The kids poured in. It never rained. The blessed uber-babysitter twisted and stuffed approximately 20 no-sew stuffies. Kids dressed up like princesses or doctors or played on the swing set, gobbled fruit cups and then sang a sweet, marshmallow-fondant-crusted happy birthday.
Before I knew it, the parents had composted the electric pink cake scraps, thrown out the pink tablecloths, folded up the folding chairs, lugged the tables to the garage.
“You have a concert to go to!” they insisted.
And off we went, my husband and I, to celebrate our 13th wedding anniversary, finally, with oysters and Bono.
We ate quickly.
We arrived early.
My husband befriended everyone surrounding the spot on the floor we’d claimed in the “General Admission” area, and before I knew it, that was me gripping the railing near the stage.
That was the Edge so close to me I could see what kind of shoes he kept changing into. I could see who’d aged well (the Edge). I could see who sweats the most (Bono). I swear to you, I made eye contact with the bassist, Adam Clayton. When the drummer, Larry Mullen, walked down the runway stage with a single drum strapped to his front, beating out a rhythm that drove right into the chest of every person at TD Garden in downtown Boston, I could see the sinews on his arms, the veins and hairs even.
And I couldn’t help but think how I’d first bought Joshua Tree in New Haven on Broadway, at the little CD place on the edge of Yale’s campus. I was 18 and trying to decide how I felt about being alone. About being me. About who I was, or who I’d ever become.
I thought about boys that afternoon in New Haven in 1990, whoever it was I had a crush on that week. I though about missing home and loving being away from home. I smelled the gritty, sweaty smell of city streets, old beer and sidewalk piss mixed with pizza. That moment felt almost like being grown up. Buying my second ever CD (Bruce Springsteen was of course my first) with my own money in a city to bring back to my dorm room and pop into my Sony boom box with tape deck and CD player: this was (almost) adulthood.

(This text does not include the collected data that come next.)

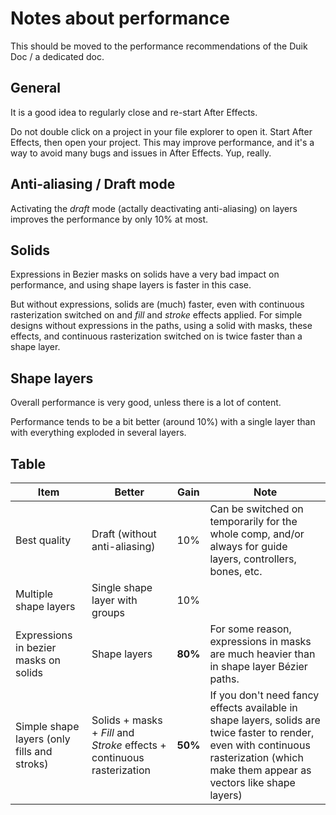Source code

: # Notes about performance

This should be moved to the performance recommendations of the Duik Doc / a dedicated doc.

## General

It is a good idea to regularly close and re-start After Effects.

Do not double click on a project in your file explorer to open it. Start After Effects, then open your project. This may improve performance, and it's a way to avoid many bugs and issues in After Effects. Yup, really.

## Anti-aliasing / Draft mode

Activating the *draft* mode (actally deactivating anti-aliasing) on layers improves the performance by only 10% at most.

## Solids

Expressions in Bezier masks on solids have a very bad impact on performance, and using shape layers is faster in this case.

But without expressions, solids are (much) faster, even with continuous rasterization switched on and *fill* and *stroke* effects applied. For simple designs without expressions in the paths, using a solid with masks, these effects, and continuous rasterization switched on is twice faster than a shape layer.

## Shape layers

Overall performance is very good, unless there is a lot of content.

Performance tends to be a bit better (around 10%) with a single layer than with everything exploded in several layers.

## Table

| Item | Better | Gain | Note |
| ---- | ---- | ---- | ---- |
| Best quality | Draft (without anti-aliasing) | 10% | Can be switched on temporarily for the whole comp, and/or always for guide layers, controllers, bones, etc. |
| Multiple shape layers | Single shape layer with groups | 10% | |
| Expressions in bezier masks on solids | Shape layers | **80%** | For some reason, expressions in masks are much heavier than in shape layer Bézier paths. |
| Simple shape layers (only fills and stroks) | Solids + masks + *Fill* and *Stroke* effects + continuous rasterization | **50%** | If you don't need fancy effects available in shape layers, solids are twice faster to render, even with continuous rasterization (which make them appear as vectors like shape layers) |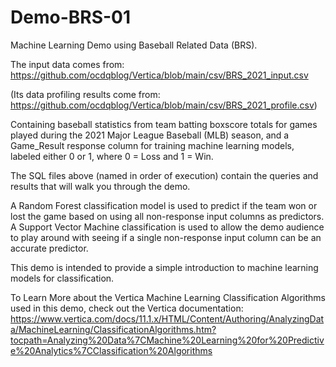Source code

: # Demo-BRS-01

Machine Learning Demo using Baseball Related Data (BRS). 

The input data comes from: https://github.com/ocdqblog/Vertica/blob/main/csv/BRS_2021_input.csv 

(Its data profiling results come from: https://github.com/ocdqblog/Vertica/blob/main/csv/BRS_2021_profile.csv)

Containing baseball statistics from team batting boxscore totals for games played during the 2021 Major League Baseball (MLB) season, 
and a Game_Result response column for training machine learning models, labeled either 0 or 1, where 0 = Loss and 1 = Win.

The SQL files above (named in order of execution) contain the queries and results that will walk you through the demo. 

A Random Forest classification model is used to predict if the team won or lost the game based on using all non-response input columns as predictors. A Support Vector Machine classification is used to allow the demo audience to play around with seeing if a single non-response input column can be an accurate predictor. 

This demo is intended to provide a simple introduction to machine learning models for classification.

To Learn More about the Vertica Machine Learning Classification Algorithms used in this demo, check out the Vertica documentation: https://www.vertica.com/docs/11.1.x/HTML/Content/Authoring/AnalyzingData/MachineLearning/ClassificationAlgorithms.htm?tocpath=Analyzing%20Data%7CMachine%20Learning%20for%20Predictive%20Analytics%7CClassification%20Algorithms

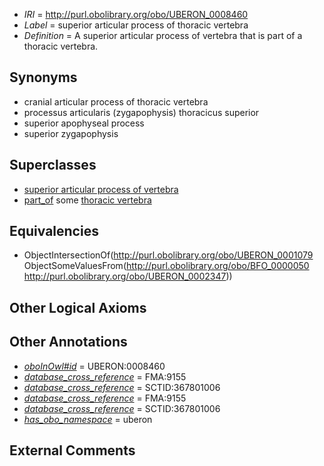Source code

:  * *IRI* = http://purl.obolibrary.org/obo/UBERON_0008460
 * *Label* = superior articular process of thoracic vertebra
 * *Definition* = A superior articular process of vertebra that is part of a thoracic vertebra.

## Synonyms

 * cranial articular process of thoracic vertebra
 * processus articularis (zygapophysis) thoracicus superior
 * superior apophyseal process
 * superior zygapophysis

## Superclasses

 * [superior articular process of vertebra](../../UBERON/79/UBERON_0001079.md)
 * [part_of](../../BFO/50/BFO_0000050.md) some [thoracic vertebra](../../UBERON/47/UBERON_0002347.md)

## Equivalencies

 * ObjectIntersectionOf(<http://purl.obolibrary.org/obo/UBERON_0001079> ObjectSomeValuesFrom(<http://purl.obolibrary.org/obo/BFO_0000050> <http://purl.obolibrary.org/obo/UBERON_0002347>))

## Other Logical Axioms


## Other Annotations

 * *[oboInOwl#id](../../id/oboInOwl#id.md)* = UBERON:0008460
 * *[database_cross_reference](../../ef/oboInOwl#hasDbXref.md)* = FMA:9155
 * *[database_cross_reference](../../ef/oboInOwl#hasDbXref.md)* = SCTID:367801006
 * *[database_cross_reference](../../ef/oboInOwl#hasDbXref.md)* = FMA:9155
 * *[database_cross_reference](../../ef/oboInOwl#hasDbXref.md)* = SCTID:367801006
 * *[has_obo_namespace](../../ce/oboInOwl#hasOBONamespace.md)* = uberon

## External Comments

What would I have thought about this 44-year-old woman, gripping her iPhone, wearing high-heeled sandals and dark, clunky glasses and a shit-eating grin making love eyes at the Edge (sorry, Bono)?

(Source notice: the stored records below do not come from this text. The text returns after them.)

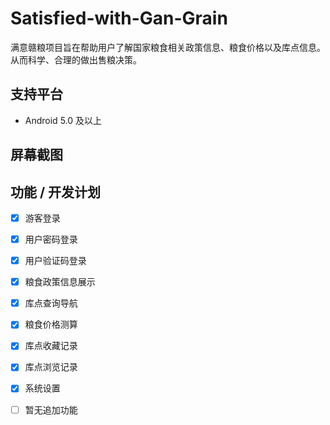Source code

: # Satisfied-with-Gan-Grain
满意赣粮项目旨在帮助用户了解国家粮食相关政策信息、粮食价格以及库点信息。从而科学、合理的做出售粮决策。
## 支持平台
- Android 5.0 及以上
## 屏幕截图

## 功能 / 开发计划
- [x] 游客登录
- [x] 用户密码登录
- [x] 用户验证码登录
- [x] 粮食政策信息展示
- [x] 库点查询导航
- [x] 粮食价格测算
- [x] 库点收藏记录
- [x] 库点浏览记录
- [x] 系统设置
- [ ] 暂无追加功能

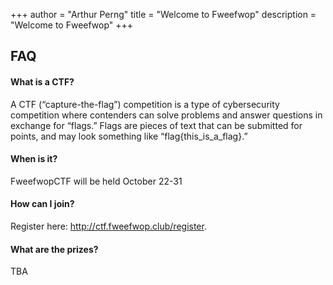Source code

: +++
author = "Arthur Perng"
title = "Welcome to Fweefwop"
description = "Welcome to Fweefwop"
+++   


## FAQ
#### What is a CTF?
A CTF (“capture-the-flag”) competition is a type of cybersecurity competition where contenders can solve problems and answer questions in exchange for “flags.” Flags are pieces of text that can be submitted for points, and may look something like “flag{this_is_a_flag}.”
#### When is it?
FweefwopCTF will be held October 22-31
#### How can I join?
Register here: http://ctf.fweefwop.club/register. 
#### What are the prizes?
TBA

Near the end of the concert Bono saw this young girl standing just ten feet away from us. She had a small hand-lettered sign, ‘Best 13th birthday ever!’

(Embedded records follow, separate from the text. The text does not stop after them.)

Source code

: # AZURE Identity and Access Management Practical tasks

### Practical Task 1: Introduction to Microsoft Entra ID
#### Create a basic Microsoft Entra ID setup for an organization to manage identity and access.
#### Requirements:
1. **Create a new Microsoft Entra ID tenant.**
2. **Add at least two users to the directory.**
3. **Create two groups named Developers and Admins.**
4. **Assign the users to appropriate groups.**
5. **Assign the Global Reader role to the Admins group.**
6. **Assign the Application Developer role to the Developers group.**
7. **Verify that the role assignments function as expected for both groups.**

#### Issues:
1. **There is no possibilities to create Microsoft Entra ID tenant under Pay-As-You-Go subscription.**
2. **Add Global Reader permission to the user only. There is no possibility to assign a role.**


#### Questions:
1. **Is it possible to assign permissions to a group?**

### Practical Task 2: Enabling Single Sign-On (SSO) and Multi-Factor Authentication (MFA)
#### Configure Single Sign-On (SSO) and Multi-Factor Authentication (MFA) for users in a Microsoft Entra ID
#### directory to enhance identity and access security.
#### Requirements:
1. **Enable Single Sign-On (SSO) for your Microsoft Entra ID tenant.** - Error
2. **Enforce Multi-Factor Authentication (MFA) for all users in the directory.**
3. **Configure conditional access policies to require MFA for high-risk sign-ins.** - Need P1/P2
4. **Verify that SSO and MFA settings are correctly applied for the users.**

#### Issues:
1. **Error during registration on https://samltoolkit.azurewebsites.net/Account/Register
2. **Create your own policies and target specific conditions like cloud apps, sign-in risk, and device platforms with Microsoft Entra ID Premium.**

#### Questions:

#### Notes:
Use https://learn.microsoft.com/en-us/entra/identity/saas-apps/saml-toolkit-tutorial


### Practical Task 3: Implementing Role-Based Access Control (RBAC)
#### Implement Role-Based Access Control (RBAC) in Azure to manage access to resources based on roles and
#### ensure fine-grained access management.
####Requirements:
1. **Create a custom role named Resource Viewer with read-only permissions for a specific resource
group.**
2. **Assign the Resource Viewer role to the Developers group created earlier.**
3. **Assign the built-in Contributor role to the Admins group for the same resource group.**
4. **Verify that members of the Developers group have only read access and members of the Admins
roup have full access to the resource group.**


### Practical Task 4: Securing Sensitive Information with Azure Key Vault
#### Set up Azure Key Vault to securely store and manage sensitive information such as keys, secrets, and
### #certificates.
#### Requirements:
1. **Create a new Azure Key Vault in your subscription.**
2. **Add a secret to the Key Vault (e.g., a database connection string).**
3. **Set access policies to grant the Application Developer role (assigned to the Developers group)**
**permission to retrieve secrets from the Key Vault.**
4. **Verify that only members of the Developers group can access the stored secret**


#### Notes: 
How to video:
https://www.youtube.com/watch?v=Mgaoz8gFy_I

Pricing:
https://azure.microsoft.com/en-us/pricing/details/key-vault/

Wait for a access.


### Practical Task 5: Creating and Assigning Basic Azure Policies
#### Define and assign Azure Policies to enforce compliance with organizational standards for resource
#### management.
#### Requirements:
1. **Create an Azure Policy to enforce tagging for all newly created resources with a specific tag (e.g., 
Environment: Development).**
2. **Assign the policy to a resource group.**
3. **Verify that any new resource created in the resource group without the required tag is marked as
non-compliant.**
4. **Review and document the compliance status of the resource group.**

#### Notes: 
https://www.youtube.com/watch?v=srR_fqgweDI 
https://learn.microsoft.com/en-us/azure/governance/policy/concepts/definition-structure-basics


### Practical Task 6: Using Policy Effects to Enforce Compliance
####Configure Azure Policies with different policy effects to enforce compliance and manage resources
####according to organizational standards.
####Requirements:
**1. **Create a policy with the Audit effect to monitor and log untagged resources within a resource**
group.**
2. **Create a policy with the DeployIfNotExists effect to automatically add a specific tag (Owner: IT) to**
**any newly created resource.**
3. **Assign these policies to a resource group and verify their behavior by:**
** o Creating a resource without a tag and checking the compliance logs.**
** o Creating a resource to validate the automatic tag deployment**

He waved a security guard over and had her plunked on the stage. He sang, “Happy birthday to you, Sevita, birthday wishes from U2,” to the tune of It’s a Beautiful Day, don’t let it slip away. And we joined in with a sort of repeated chant, “Happy birthday to you, Sevita.”
It brought tears to my eyes, this skittish, coltish beauty of a girl, lost up on stage, leaning into Bono’s chest, surrounded by 17,500 grown-ups. She looked over at her parents, unsure. Bono knelt before her and kissed her hand. I was captivated. “Happy birthday to you, Sevita.”
My husband leaned into my ear, “Doc McStuffins!”
Yes, our newly minted five-year-old. I waved tears from my eyes and he laughed and kissed me hard. Could we picture her at thirteen? At eighteen? At forty-four, with her soulmate, wrapped in the throbbing pulsing sound of being this alive, this much in the very center of it, a little drunk on wine and oysters with a tinge of pink fondant afterglow?
This is how I would get from U2 to Doc McStuffins cake.
U2, Joshua Tree, a teenager lost in New Haven trying to decide who she will become, a thirteen-year-old’s sweet awkward birthday, 13 years married and our daughter’s own birthday, our beautiful daughter, a Doc McStuffins cake.
I have climbed the highest mountains
I have run through fields
Only to be with you
Only to be with you
It’s never an easy connection. None of it is.
We are here, and then in a wink of an eye, in a handful of steps, in twenty-four hours or years, we are someplace entirely different. We are this, and then we are that. It’s a mystery how it all plays out, surely.
But of this you can be sure: U2 can have your Doc McStuffins cake and eat it… too.